All selected epitopes showed high antigenicity with no allergenic or toxicity. Structural validation indicated a stable vaccine construct with favorable physicochemical properties. Molecular docking analysis predicted a high binding affinity between the vaccine construct and TLR2/TLR4 receptors. Molecular dynamics (MD) simulations suggested that the docked complexes maintained stable interactions under simulated physiological conditions. In silico immune simulations predicted strong B- and T-cell responses following three doses. Codon adaptation analysis supported the high-level expression in E. coli.
The proposed multi-epitope vaccine demonstrates strong potential against hMPV, as supported by comprehensive computational analyses. Further experimental studies are required to validate its efficacy and safety.

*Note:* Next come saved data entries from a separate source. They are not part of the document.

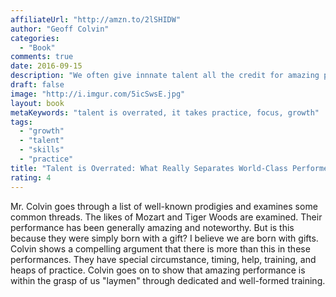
 ```yaml
---
affiliateUrl: "http://amzn.to/2lSHIDW"
author: "Geoff Colvin"
categories:
  - "Book"
comments: true
date: 2016-09-15
description: "We often give innnate talent all the credit for amazing performance.  This is largely undue."
draft: false
image: "http://i.imgur.com/5icSwsE.jpg"
layout: book
metaKeywords: "talent is overrated, it takes practice, focus, growth"
tags:
  - "growth"
  - "talent"
  - "skills"
  - "practice"
title: "Talent is Overrated: What Really Separates World-Class Performers from Everybody Else"
rating: 4
---
```


Mr. Colvin goes through a list of well-known prodigies and examines some common threads.  The likes of Mozart and Tiger Woods are examined.  Their performance has been generally amazing and noteworthy.  But is this because they were simply born with a gift?  I believe we are born with gifts.  Colvin shows a compelling argument that there is more than this in these performances.  They have special circumstance, timing, help, training, and heaps of practice.  Colvin goes on to show that amazing performance is within the grasp of us "laymen" through dedicated and well-formed training.

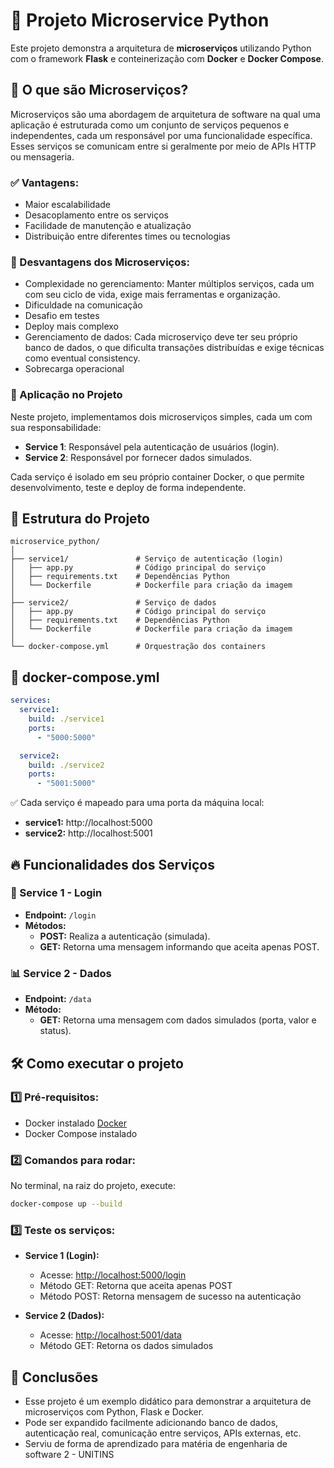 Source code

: # 🐍 Projeto Microservice Python

Este projeto demonstra a arquitetura de **microserviços** utilizando Python com o framework **Flask** e conteinerização com **Docker** e **Docker Compose**.

## 🧠 O que são Microserviços?

Microserviços são uma abordagem de arquitetura de software na qual uma aplicação é estruturada como um conjunto de serviços pequenos e independentes, cada um responsável por uma funcionalidade específica. Esses serviços se comunicam entre si geralmente por meio de APIs HTTP ou mensageria.

### ✅ Vantagens:
- Maior escalabilidade
- Desacoplamento entre os serviços
- Facilidade de manutenção e atualização
- Distribuição entre diferentes times ou tecnologias

### 🚫 Desvantagens dos Microserviços:
- Complexidade no gerenciamento: Manter múltiplos serviços, cada um com seu ciclo de vida, exige mais ferramentas e organização.
- Dificuldade na comunicação
- Desafio em testes
- Deploy mais complexo
- Gerenciamento de dados: Cada microserviço deve ter seu próprio banco de dados, o que dificulta transações distribuídas e exige técnicas como eventual consistency.
- Sobrecarga operacional

### 🚀 Aplicação no Projeto

Neste projeto, implementamos dois microserviços simples, cada um com sua responsabilidade:

- **Service 1**: Responsável pela autenticação de usuários (login).
- **Service 2**: Responsável por fornecer dados simulados.

Cada serviço é isolado em seu próprio container Docker, o que permite desenvolvimento, teste e deploy de forma independente.

## 📂 Estrutura do Projeto

```
microservice_python/ 
│
├── service1/               # Serviço de autenticação (login)
│   ├── app.py              # Código principal do serviço
│   ├── requirements.txt    # Dependências Python
│   └── Dockerfile          # Dockerfile para criação da imagem
│
├── service2/               # Serviço de dados
│   ├── app.py              # Código principal do serviço
│   ├── requirements.txt    # Dependências Python
│   └── Dockerfile          # Dockerfile para criação da imagem
│
└── docker-compose.yml      # Orquestração dos containers
```

## 🐳 docker-compose.yml

```yaml
services:
  service1:
    build: ./service1
    ports:
      - "5000:5000"

  service2:
    build: ./service2
    ports:
      - "5001:5000"
```

✅ Cada serviço é mapeado para uma porta da máquina local:
- **service1:** http://localhost:5000
- **service2:** http://localhost:5001

## 🔥 Funcionalidades dos Serviços

### 🔐 Service 1 - Login
- **Endpoint:** `/login`
- **Métodos:**
  - **POST:** Realiza a autenticação (simulada).
  - **GET:** Retorna uma mensagem informando que aceita apenas POST.

### 📊 Service 2 - Dados
- **Endpoint:** `/data`
- **Método:** 
  - **GET:** Retorna uma mensagem com dados simulados (porta, valor e status).

## 🛠️ Como executar o projeto

### 1️⃣ Pré-requisitos:
- Docker instalado [Docker](https://www.docker.com/)
- Docker Compose instalado

### 2️⃣ Comandos para rodar:

No terminal, na raiz do projeto, execute:

```bash
docker-compose up --build
```

### 3️⃣ Teste os serviços:

- **Service 1 (Login):**
  - Acesse: [http://localhost:5000/login](http://localhost:5000/login)
  - Método GET: Retorna que aceita apenas POST
  - Método POST: Retorna mensagem de sucesso na autenticação

- **Service 2 (Dados):**
  - Acesse: [http://localhost:5001/data](http://localhost:5001/data)
  - Método GET: Retorna os dados simulados

## 📌 Conclusões
- Esse projeto é um exemplo didático para demonstrar a arquitetura de microserviços com Python, Flask e Docker.
- Pode ser expandido facilmente adicionando banco de dados, autenticação real, comunicação entre serviços, APIs externas, etc.
- Serviu de forma de aprendizado para matéria de engenharia de software 2 - UNITINS
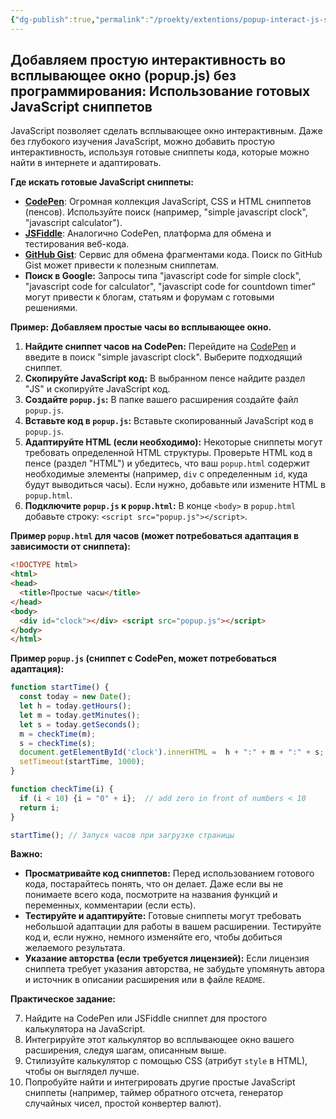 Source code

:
 ```yaml
---
{"dg-publish":true,"permalink":"/proekty/extentions/popup-interact-js-snippets/","dgPassFrontmatter":true}
---
```



## Добавляем простую интерактивность во всплывающее окно (popup.js) без программирования: Использование готовых JavaScript сниппетов

JavaScript позволяет сделать всплывающее окно интерактивным. Даже без глубокого изучения JavaScript, можно добавить простую интерактивность, используя готовые сниппеты кода, которые можно найти в интернете и адаптировать.

**Где искать готовые JavaScript сниппеты:**

*   **[CodePen](https://codepen.io/)**: Огромная коллекция JavaScript, CSS и HTML сниппетов (пенсов). Используйте поиск (например, "simple javascript clock", "javascript calculator").
*   **[JSFiddle](https://jsfiddle.net/)**: Аналогично CodePen, платформа для обмена и тестирования веб-кода.
*   **[GitHub Gist](https://gist.github.com/)**: Сервис для обмена фрагментами кода. Поиск по GitHub Gist может привести к полезным сниппетам.
*   **Поиск в Google:** Запросы типа "javascript code for simple clock", "javascript code for calculator", "javascript code for countdown timer" могут привести к блогам, статьям и форумам с готовыми решениями.

**Пример: Добавляем простые часы во всплывающее окно.**

1.  **Найдите сниппет часов на CodePen:** Перейдите на [CodePen](https://codepen.io/) и введите в поиск "simple javascript clock". Выберите подходящий сниппет.
2.  **Скопируйте JavaScript код:**  В выбранном пенсе найдите раздел "JS" и скопируйте JavaScript код.
3.  **Создайте `popup.js`:** В папке вашего расширения создайте файл `popup.js`.
4.  **Вставьте код в `popup.js`:** Вставьте скопированный JavaScript код в `popup.js`.
5.  **Адаптируйте HTML (если необходимо):**  Некоторые сниппеты могут требовать определенной HTML структуры. Проверьте HTML код в пенсе (раздел "HTML") и убедитесь, что ваш `popup.html` содержит необходимые элементы (например, `div` с определенным `id`, куда будут выводиться часы). Если нужно, добавьте или измените HTML в `popup.html`.
6.  **Подключите `popup.js` к `popup.html`:**  В конце `<body>` в `popup.html` добавьте строку: `<script src="popup.js"></script>`.

**Пример `popup.html` для часов (может потребоваться адаптация в зависимости от сниппета):**

```html
<!DOCTYPE html>
<html>
<head>
  <title>Простые часы</title>
</head>
<body>
  <div id="clock"></div> <script src="popup.js"></script>
</body>
</html>
```

**Пример `popup.js` (сниппет с CodePen, может потребоваться адаптация):**

```javascript
function startTime() {
  const today = new Date();
  let h = today.getHours();
  let m = today.getMinutes();
  let s = today.getSeconds();
  m = checkTime(m);
  s = checkTime(s);
  document.getElementById('clock').innerHTML =  h + ":" + m + ":" + s;
  setTimeout(startTime, 1000);
}

function checkTime(i) {
  if (i < 10) {i = "0" + i};  // add zero in front of numbers < 10
  return i;
}

startTime(); // Запуск часов при загрузке страницы
```

**Важно:**

*   **Просматривайте код сниппетов:**  Перед использованием готового кода, постарайтесь понять, что он делает. Даже если вы не понимаете всего кода, посмотрите на названия функций и переменных, комментарии (если есть).
*   **Тестируйте и адаптируйте:**  Готовые сниппеты могут требовать небольшой адаптации для работы в вашем расширении. Тестируйте код и, если нужно, немного изменяйте его, чтобы добиться желаемого результата.
*   **Указание авторства (если требуется лицензией):**  Если лицензия сниппета требует указания авторства, не забудьте упомянуть автора и источник в описании расширения или в файле `README`.

**Практическое задание:**

7.  Найдите на CodePen или JSFiddle сниппет для простого калькулятора на JavaScript.
8.  Интегрируйте этот калькулятор во всплывающее окно вашего расширения, следуя шагам, описанным выше.
9.  Стилизуйте калькулятор с помощью CSS (атрибут `style` в HTML), чтобы он выглядел лучше.
10.  Попробуйте найти и интегрировать другие простые JavaScript сниппеты (например, таймер обратного отсчета, генератор случайных чисел, простой конвертер валют).
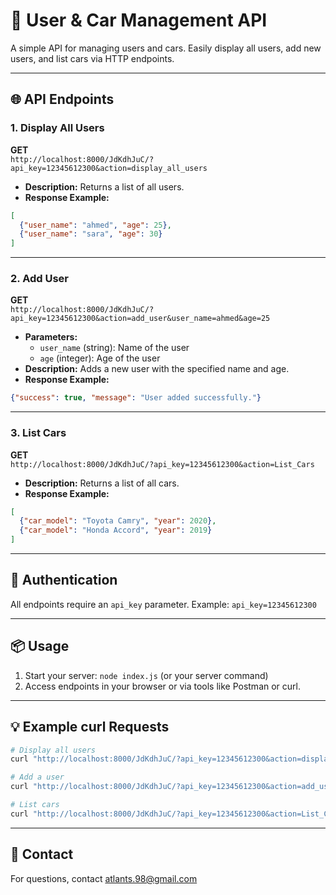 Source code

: # 🚗 User & Car Management API

A simple API for managing users and cars. Easily display all users, add new users, and list cars via HTTP endpoints.

---

## 🌐 API Endpoints

### 1. Display All Users

**GET**  
`http://localhost:8000/JdKdhJuC/?api_key=12345612300&action=display_all_users`

- **Description:** Returns a list of all users.
- **Response Example:**
```json
[
  {"user_name": "ahmed", "age": 25},
  {"user_name": "sara", "age": 30}
]
```

---

### 2. Add User

**GET**  
`http://localhost:8000/JdKdhJuC/?api_key=12345612300&action=add_user&user_name=ahmed&age=25`

- **Parameters:**
  - `user_name` (string): Name of the user
  - `age` (integer): Age of the user
- **Description:** Adds a new user with the specified name and age.
- **Response Example:**
```json
{"success": true, "message": "User added successfully."}
```

---

### 3. List Cars

**GET**  
`http://localhost:8000/JdKdhJuC/?api_key=12345612300&action=List_Cars`

- **Description:** Returns a list of all cars.
- **Response Example:**
```json
[
  {"car_model": "Toyota Camry", "year": 2020},
  {"car_model": "Honda Accord", "year": 2019}
]
```

---

## 🔑 Authentication
All endpoints require an `api_key` parameter. Example: `api_key=12345612300`

---

## 📦 Usage
1. Start your server: `node index.js` (or your server command)
2. Access endpoints in your browser or via tools like Postman or curl.

---

## 💡 Example curl Requests
```sh
# Display all users
curl "http://localhost:8000/JdKdhJuC/?api_key=12345612300&action=display_all_users"

# Add a user
curl "http://localhost:8000/JdKdhJuC/?api_key=12345612300&action=add_user&user_name=ahmed&age=25"

# List cars
curl "http://localhost:8000/JdKdhJuC/?api_key=12345612300&action=List_Cars"
```

---

## 📧 Contact
For questions, contact [atlants.98@gmail.com](mailto:atlants.98@gmail.com)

人偏肺病毒(hMPV)是儿童和免疫功能低下个体急性呼吸道感染的重要病原体。尽管其临床影响日益增大,但目前尚无获批的疫苗或靶向抗病毒疗法。
采用免疫信息学方法设计一种针对hMPV的嵌合多表位疫苗候选物。分析保守蛋白和与毒力相关的蛋白,以预测高抗原性的B细胞、细胞毒性T淋巴细胞(CTL)和辅助性T淋巴细胞(HTL)表位。对所选表位进行抗原性、无毒性、无致敏性以及与人蛋白无同源性的筛选。最终构建体包含六个B细胞表位、六个CTL表位和两个HTL表位,与合适的佐剂和Toll样受体(TLR)激动剂相连。进行结构建模、分子对接和分子动力学模拟以评估稳定性和受体结合情况。通过计算机免疫模拟和密码子优化评估在大肠杆菌中表达的免疫原性和表达潜力,以实现在大肠杆菌中的表达。
所有所选表位均显示出高抗原性,无致敏性或毒性。结构验证表明疫苗构建体稳定,具有良好的理化性质。分子对接分析预测疫苗构建体与TLR2/TLR4受体之间具有高结合亲和力。分子动力学(MD)模拟表明对接复合物在模拟生理条件下保持稳定的相互作用。计算机免疫模拟预测三剂接种后会产生强烈的B细胞和T细胞反应。密码子适应性分析支持在大肠杆菌中的高水平表达。
综合计算分析表明,所提出的多表位疫苗对hMPV具有强大的潜力。需要进一步的实验研究来验证其有效性和安全性。